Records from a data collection

══════════

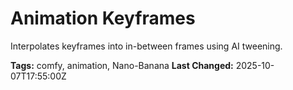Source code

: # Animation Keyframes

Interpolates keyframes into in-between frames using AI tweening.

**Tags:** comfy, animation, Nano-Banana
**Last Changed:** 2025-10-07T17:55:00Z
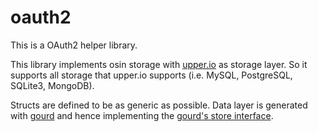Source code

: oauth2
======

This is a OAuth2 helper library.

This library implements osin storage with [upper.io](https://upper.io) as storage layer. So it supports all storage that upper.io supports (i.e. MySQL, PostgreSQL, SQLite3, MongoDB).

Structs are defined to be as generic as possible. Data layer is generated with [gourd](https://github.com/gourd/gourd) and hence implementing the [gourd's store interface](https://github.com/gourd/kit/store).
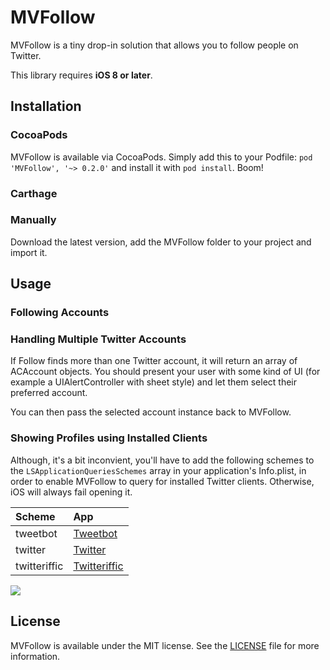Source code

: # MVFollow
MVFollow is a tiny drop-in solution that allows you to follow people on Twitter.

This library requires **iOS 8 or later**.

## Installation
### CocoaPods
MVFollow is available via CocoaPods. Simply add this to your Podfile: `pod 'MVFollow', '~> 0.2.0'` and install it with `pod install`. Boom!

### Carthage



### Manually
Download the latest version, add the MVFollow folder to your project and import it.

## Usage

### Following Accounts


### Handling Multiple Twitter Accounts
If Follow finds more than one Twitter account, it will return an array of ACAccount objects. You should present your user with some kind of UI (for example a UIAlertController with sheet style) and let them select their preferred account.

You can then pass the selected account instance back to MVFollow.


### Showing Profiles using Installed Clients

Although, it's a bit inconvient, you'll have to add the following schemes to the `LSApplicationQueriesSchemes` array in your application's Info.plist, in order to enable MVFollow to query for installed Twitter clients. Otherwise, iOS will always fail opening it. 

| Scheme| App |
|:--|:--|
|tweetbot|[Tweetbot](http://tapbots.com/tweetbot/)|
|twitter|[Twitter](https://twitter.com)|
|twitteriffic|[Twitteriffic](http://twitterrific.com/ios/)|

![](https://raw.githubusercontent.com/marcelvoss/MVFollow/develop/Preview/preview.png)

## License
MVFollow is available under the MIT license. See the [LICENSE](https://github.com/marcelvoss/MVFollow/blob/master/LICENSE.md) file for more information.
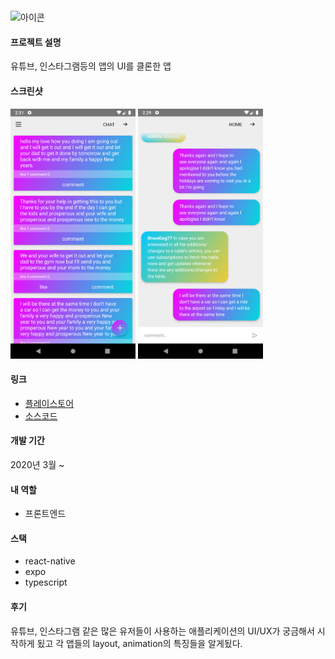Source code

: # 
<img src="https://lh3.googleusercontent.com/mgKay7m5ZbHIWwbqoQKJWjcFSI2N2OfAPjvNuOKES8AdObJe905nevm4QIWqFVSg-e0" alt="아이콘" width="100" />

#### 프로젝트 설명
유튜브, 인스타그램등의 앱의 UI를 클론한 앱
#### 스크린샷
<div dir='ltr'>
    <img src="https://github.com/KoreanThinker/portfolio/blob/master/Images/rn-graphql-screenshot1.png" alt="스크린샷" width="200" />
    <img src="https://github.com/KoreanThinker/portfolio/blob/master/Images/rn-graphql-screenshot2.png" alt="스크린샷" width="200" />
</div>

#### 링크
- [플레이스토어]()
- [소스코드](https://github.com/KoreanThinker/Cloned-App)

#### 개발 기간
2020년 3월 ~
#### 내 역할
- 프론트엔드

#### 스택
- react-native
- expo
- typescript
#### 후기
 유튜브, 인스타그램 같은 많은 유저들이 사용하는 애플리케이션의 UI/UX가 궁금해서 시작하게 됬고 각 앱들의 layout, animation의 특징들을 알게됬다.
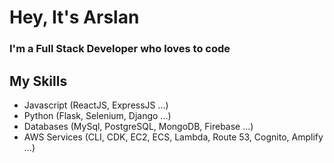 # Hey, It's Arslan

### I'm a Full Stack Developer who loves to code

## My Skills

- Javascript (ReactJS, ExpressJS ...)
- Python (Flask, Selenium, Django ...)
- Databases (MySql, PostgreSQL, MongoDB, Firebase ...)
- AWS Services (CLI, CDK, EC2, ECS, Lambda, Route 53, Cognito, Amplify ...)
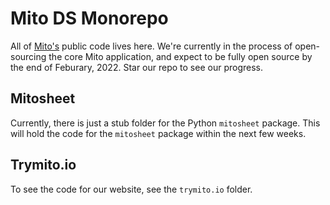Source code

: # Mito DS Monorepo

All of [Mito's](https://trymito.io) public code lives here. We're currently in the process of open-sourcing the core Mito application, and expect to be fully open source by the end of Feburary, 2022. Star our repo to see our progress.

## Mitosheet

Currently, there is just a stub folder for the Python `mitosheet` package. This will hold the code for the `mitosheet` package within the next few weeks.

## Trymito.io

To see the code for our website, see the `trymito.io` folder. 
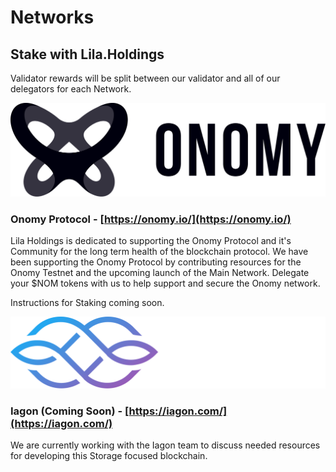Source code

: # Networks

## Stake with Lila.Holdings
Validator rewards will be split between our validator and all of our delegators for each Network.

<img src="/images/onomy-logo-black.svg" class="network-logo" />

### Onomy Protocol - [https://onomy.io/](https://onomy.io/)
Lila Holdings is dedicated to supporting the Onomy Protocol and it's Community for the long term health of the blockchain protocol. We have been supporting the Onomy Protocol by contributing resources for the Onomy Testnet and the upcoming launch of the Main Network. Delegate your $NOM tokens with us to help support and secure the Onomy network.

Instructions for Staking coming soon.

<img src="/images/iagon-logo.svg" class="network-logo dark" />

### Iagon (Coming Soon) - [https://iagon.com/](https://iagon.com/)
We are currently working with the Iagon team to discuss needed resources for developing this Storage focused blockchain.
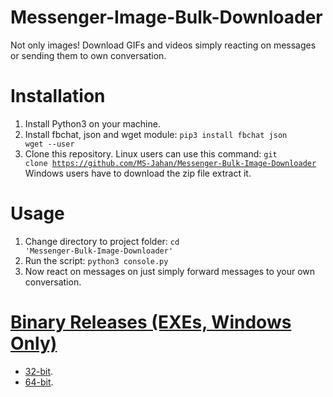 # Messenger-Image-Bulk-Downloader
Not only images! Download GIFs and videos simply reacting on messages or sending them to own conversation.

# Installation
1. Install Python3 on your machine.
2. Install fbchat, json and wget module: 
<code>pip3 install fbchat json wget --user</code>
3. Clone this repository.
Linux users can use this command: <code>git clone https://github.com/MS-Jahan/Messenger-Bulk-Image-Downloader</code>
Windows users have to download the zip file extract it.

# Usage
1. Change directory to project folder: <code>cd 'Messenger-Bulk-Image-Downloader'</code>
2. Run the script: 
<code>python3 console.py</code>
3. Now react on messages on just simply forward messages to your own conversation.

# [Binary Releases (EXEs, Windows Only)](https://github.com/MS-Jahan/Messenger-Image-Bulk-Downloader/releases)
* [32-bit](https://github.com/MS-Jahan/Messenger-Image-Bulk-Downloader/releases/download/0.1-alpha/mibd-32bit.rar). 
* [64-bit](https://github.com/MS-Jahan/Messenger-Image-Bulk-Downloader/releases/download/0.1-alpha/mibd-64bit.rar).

══════════

▶ [ASSIGNED TASK]: With the pictures omitted, print the lines above exactly, beginning at the line with "## Mitosheet" and going on through the line with "## Stake with Lila.Holdings".

▶ [ANSWER FOR THIS EXERCISE]:
## Mitosheet

Currently, there is just a stub folder for the Python `mitosheet` package. This will hold the code for the `mitosheet` package within the next few weeks.

## Trymito.io

To see the code for our website, see the `trymito.io` folder. 
Source code

: # Networks

## Stake with Lila.Holdings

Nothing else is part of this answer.